Other ongoing projects include spike-sorting (with Jon Shlens, EJ Chichilnisky, & Eero Simoncelli), prior elicitation in Bayesian ideal observer models (with Ben Naecker), model-based extensions of the MID estimator for neural receptive fields (with Ross Williamson and Maneesh Sahani), Bayesian models for biases in 3D motion perception (with Bas Rokers), models of joint choice-related and stimulus-related variability in V1 (with Chuck Michelson & Eyal Seidemann; to be presented at Cosyne 2013), new models for psychophysical reverse correlation (with Jacob Yates), and Bayesian inference methods for regression and factor analysis in neural models with negative binomial spiking (with James Scott, published in NIPS 2012).

Conferences:  We presented our work this year at: Cosyne (Feb: Salt Lake City & Snowbird), CNS workshops (July: Atlanta), SFN (Oct: New Orleans), NIPS (Dec: Lake Tahoe).

Reading Highlights

  • In the fall, we continued (re-started) our reading group on Non-parametric Bayesian models, focused in particular on models of discrete data based on the Dirichlet Process, in particular: Hierarchical Dirichlet Processes (Teh et al) and the Sequence Memoizer (Wood et al).
  • Kenneth has introduced us to Riemannian Manifold HMC and Hybrid Monte Carlo and some other fancy Bayesian inference methods, and is preparing to tell us about some implementations (using CUDA) that allow them to run super fast on the GPU (if you have an nvidia graphics card).
  • We enjoyed reading Simon Wood’s paper (Nature 2010), about “simulated likelihood methods” for doing statistical inference in systems with chaotic dynamics.
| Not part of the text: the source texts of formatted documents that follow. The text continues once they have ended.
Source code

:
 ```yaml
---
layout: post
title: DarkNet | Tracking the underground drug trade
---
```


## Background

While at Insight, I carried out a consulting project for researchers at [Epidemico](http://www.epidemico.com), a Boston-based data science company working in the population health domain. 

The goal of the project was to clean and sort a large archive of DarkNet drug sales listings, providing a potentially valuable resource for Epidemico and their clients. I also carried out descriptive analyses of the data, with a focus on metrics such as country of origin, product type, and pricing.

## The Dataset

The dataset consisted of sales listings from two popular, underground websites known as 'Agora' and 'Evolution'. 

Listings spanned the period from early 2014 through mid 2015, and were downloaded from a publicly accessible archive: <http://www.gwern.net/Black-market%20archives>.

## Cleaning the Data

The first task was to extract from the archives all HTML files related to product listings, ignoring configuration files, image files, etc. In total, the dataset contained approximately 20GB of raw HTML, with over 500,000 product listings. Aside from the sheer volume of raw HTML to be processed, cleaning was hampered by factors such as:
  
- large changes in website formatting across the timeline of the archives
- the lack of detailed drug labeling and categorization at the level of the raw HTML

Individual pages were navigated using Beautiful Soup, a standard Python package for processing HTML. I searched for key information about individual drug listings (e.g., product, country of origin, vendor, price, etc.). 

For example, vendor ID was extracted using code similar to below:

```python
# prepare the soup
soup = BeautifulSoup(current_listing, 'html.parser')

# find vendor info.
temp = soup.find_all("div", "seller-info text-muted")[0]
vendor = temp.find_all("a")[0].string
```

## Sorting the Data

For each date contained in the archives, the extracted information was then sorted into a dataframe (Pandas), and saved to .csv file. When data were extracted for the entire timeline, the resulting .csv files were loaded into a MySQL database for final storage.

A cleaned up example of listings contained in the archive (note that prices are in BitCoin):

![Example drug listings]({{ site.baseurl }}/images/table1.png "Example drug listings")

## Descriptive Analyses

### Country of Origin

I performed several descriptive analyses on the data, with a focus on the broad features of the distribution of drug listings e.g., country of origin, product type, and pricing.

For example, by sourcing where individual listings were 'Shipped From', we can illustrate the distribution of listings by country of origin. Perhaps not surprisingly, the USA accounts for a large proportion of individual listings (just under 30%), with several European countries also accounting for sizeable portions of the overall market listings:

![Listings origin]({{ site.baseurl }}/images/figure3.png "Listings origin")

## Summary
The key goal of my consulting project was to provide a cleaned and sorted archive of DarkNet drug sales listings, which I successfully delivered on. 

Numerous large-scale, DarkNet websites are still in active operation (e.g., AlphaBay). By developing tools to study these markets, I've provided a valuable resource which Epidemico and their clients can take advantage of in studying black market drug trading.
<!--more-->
Pretty cool idea, related to the Method of Simulated Moments, that he applies to some crazy chaotic (but simple) nonlinear models from population ecology.  Seems like an approach that might be useful for neuroscience applications (where we also have biophysical models described by nonlinear ODEs for which inference difficult!)


  • Karin Knudson: new lab member (Ph.D. student in mathematics), joined during fall semester.
  • Kenneth Latimer & Jacob Yates: passed INS qualifying exams
  • Mijung Park: passed Ph.D. qualifying exam in ECE.

Memming to speak at Joint Statistical Mtg (Aug 1, 11)

If you happen to be in Miami Beach, FL and have had enough of sun, sand and Art Deco, come hear Memming speak about “Spike Train Kernel Methods for Neuroscience” at the JSM 2011, in a Monday session on Statistical Modeling of Neural Spike, organized by Dong Song (USC) and Haonan Wang (Colorado State).

Memming will speak about kernel-based methods for clustering, decoding, and computing distances between spike trains, which he started during his Ph.D. at U. Florida with José Príncipe.